**PROVIDED DATA**
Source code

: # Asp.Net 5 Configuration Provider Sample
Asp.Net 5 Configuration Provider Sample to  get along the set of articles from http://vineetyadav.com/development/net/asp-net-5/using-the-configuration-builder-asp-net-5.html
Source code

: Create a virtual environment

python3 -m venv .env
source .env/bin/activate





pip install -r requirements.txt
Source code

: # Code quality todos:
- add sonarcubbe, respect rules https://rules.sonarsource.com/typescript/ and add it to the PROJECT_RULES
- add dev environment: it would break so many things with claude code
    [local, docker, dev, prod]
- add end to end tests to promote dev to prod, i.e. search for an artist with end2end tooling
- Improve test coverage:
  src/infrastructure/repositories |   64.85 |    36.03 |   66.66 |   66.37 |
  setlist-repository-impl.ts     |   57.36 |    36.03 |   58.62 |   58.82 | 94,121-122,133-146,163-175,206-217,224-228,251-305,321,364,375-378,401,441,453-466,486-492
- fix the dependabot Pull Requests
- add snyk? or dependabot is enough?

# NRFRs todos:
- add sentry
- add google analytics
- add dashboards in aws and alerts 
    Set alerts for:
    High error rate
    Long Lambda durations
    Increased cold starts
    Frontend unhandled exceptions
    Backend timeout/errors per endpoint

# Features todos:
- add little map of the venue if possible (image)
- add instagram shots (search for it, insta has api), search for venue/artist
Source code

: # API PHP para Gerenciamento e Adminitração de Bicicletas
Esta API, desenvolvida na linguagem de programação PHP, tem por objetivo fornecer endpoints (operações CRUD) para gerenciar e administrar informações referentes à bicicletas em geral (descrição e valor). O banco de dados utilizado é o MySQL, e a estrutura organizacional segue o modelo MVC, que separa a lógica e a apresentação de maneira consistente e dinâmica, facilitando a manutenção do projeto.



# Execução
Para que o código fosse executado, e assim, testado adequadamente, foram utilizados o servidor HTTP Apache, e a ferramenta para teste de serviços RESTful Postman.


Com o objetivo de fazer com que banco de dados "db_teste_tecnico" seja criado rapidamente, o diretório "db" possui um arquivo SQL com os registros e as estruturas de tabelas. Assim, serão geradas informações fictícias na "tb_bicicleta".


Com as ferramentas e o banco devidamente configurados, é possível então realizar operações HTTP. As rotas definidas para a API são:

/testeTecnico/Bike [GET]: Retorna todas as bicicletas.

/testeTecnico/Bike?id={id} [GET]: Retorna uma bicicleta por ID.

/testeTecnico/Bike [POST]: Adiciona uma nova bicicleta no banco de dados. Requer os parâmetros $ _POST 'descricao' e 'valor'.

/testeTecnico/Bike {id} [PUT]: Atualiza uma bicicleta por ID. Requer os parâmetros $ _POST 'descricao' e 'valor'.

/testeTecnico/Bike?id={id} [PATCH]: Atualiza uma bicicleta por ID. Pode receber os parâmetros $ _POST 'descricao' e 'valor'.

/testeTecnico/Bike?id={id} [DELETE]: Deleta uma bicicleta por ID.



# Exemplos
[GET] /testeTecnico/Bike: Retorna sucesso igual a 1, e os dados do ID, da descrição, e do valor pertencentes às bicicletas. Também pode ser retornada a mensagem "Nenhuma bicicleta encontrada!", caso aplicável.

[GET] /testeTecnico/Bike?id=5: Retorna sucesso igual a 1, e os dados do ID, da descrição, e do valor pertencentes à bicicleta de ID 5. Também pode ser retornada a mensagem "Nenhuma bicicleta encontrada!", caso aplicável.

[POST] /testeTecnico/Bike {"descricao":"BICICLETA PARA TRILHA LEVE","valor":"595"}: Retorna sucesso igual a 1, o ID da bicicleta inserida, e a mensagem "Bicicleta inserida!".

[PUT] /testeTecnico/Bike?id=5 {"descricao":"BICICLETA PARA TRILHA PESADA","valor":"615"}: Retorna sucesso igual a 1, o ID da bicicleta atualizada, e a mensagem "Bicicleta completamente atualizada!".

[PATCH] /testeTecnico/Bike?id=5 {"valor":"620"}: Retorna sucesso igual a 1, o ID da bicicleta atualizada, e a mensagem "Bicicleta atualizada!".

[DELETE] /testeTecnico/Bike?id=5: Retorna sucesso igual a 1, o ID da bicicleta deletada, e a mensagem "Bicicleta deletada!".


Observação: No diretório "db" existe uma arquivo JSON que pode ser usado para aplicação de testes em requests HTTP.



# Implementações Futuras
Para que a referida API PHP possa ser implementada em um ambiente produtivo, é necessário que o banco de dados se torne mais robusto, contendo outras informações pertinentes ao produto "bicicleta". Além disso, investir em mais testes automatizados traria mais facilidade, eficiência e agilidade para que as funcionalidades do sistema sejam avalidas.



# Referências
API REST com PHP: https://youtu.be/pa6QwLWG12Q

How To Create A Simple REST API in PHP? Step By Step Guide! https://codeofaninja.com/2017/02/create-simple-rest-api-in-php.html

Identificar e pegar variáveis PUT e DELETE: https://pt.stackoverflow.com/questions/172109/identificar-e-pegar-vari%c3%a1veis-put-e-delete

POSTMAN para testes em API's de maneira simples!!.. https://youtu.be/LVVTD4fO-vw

**PROBLEM**
Copy each line above where the string "youtu" occurs.

**WRITTEN RESPONSE**
API REST com PHP: https://youtu.be/pa6QwLWG12Q
POSTMAN para testes em API's de maneira simples!!.. https://youtu.be/LVVTD4fO-vw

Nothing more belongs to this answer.